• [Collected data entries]

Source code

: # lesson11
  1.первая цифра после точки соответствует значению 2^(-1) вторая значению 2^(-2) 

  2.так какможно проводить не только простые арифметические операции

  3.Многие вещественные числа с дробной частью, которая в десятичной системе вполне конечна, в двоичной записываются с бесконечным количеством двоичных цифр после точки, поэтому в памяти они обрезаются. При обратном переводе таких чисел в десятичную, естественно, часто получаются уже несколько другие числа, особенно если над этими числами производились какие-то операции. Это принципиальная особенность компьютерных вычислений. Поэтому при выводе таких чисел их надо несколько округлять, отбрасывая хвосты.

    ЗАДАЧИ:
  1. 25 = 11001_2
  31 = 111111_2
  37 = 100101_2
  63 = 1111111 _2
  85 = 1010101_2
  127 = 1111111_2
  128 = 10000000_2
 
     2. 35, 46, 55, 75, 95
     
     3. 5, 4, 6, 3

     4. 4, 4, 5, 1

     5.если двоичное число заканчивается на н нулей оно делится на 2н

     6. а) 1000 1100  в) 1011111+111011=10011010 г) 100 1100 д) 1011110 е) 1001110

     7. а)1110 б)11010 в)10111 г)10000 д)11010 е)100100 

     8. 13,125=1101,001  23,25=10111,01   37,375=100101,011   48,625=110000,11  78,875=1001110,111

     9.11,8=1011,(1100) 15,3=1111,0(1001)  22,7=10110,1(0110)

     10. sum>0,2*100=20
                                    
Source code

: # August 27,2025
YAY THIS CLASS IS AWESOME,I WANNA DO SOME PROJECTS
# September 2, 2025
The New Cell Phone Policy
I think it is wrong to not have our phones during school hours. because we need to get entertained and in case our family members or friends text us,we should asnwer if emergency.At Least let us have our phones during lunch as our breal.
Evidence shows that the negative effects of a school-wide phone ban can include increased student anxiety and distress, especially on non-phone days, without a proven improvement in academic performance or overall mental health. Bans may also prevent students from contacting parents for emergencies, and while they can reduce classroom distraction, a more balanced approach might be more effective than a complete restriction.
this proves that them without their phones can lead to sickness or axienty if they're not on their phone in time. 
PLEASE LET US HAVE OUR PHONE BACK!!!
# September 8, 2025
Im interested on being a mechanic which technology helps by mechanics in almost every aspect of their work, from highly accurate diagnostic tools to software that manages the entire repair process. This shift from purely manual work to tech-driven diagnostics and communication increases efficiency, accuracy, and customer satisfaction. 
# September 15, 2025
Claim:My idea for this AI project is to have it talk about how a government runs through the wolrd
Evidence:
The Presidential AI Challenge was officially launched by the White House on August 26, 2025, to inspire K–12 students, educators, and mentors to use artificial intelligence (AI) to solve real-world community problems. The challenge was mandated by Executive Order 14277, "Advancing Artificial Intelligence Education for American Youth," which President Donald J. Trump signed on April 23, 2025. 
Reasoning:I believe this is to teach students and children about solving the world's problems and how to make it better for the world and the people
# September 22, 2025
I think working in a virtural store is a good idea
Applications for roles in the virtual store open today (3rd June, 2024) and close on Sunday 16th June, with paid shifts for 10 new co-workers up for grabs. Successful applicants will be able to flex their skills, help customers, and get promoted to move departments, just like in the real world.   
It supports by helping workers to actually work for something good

• [INSTRUCTIONS FOR THE TASK] Reproduce the records above exactly as they appear.

• [SOLUTION TO THE PROBLEM]
Source code

: # lesson11
  1.первая цифра после точки соответствует значению 2^(-1) вторая значению 2^(-2) 

  2.так какможно проводить не только простые арифметические операции

  3.Многие вещественные числа с дробной частью, которая в десятичной системе вполне конечна, в двоичной записываются с бесконечным количеством двоичных цифр после точки, поэтому в памяти они обрезаются. При обратном переводе таких чисел в десятичную, естественно, часто получаются уже несколько другие числа, особенно если над этими числами производились какие-то операции. Это принципиальная особенность компьютерных вычислений. Поэтому при выводе таких чисел их надо несколько округлять, отбрасывая хвосты.

    ЗАДАЧИ:
  1. 25 = 11001_2
  31 = 111111_2
  37 = 100101_2
  63 = 1111111 _2
  85 = 1010101_2
  127 = 1111111_2
  128 = 10000000_2
 
     2. 35, 46, 55, 75, 95
     
     3. 5, 4, 6, 3

     4. 4, 4, 5, 1

     5.если двоичное число заканчивается на н нулей оно делится на 2н

     6. а) 1000 1100  в) 1011111+111011=10011010 г) 100 1100 д) 1011110 е) 1001110

     7. а)1110 б)11010 в)10111 г)10000 д)11010 е)100100 

     8. 13,125=1101,001  23,25=10111,01   37,375=100101,011   48,625=110000,11  78,875=1001110,111

     9.11,8=1011,(1100) 15,3=1111,0(1001)  22,7=10110,1(0110)

     10. sum>0,2*100=20
                                    
Source code

: # August 27,2025
YAY THIS CLASS IS AWESOME,I WANNA DO SOME PROJECTS
# September 2, 2025
The New Cell Phone Policy
I think it is wrong to not have our phones during school hours. because we need to get entertained and in case our family members or friends text us,we should asnwer if emergency.At Least let us have our phones during lunch as our breal.
Evidence shows that the negative effects of a school-wide phone ban can include increased student anxiety and distress, especially on non-phone days, without a proven improvement in academic performance or overall mental health. Bans may also prevent students from contacting parents for emergencies, and while they can reduce classroom distraction, a more balanced approach might be more effective than a complete restriction.
this proves that them without their phones can lead to sickness or axienty if they're not on their phone in time. 
PLEASE LET US HAVE OUR PHONE BACK!!!
# September 8, 2025
Im interested on being a mechanic which technology helps by mechanics in almost every aspect of their work, from highly accurate diagnostic tools to software that manages the entire repair process. This shift from purely manual work to tech-driven diagnostics and communication increases efficiency, accuracy, and customer satisfaction. 
# September 15, 2025
Claim:My idea for this AI project is to have it talk about how a government runs through the wolrd
Evidence:
The Presidential AI Challenge was officially launched by the White House on August 26, 2025, to inspire K–12 students, educators, and mentors to use artificial intelligence (AI) to solve real-world community problems. The challenge was mandated by Executive Order 14277, "Advancing Artificial Intelligence Education for American Youth," which President Donald J. Trump signed on April 23, 2025. 
Reasoning:I believe this is to teach students and children about solving the world's problems and how to make it better for the world and the people
# September 22, 2025
I think working in a virtural store is a good idea
Applications for roles in the virtual store open today (3rd June, 2024) and close on Sunday 16th June, with paid shifts for 10 new co-workers up for grabs. Successful applicants will be able to flex their skills, help customers, and get promoted to move departments, just like in the real world.   
It supports by helping workers to actually work for something good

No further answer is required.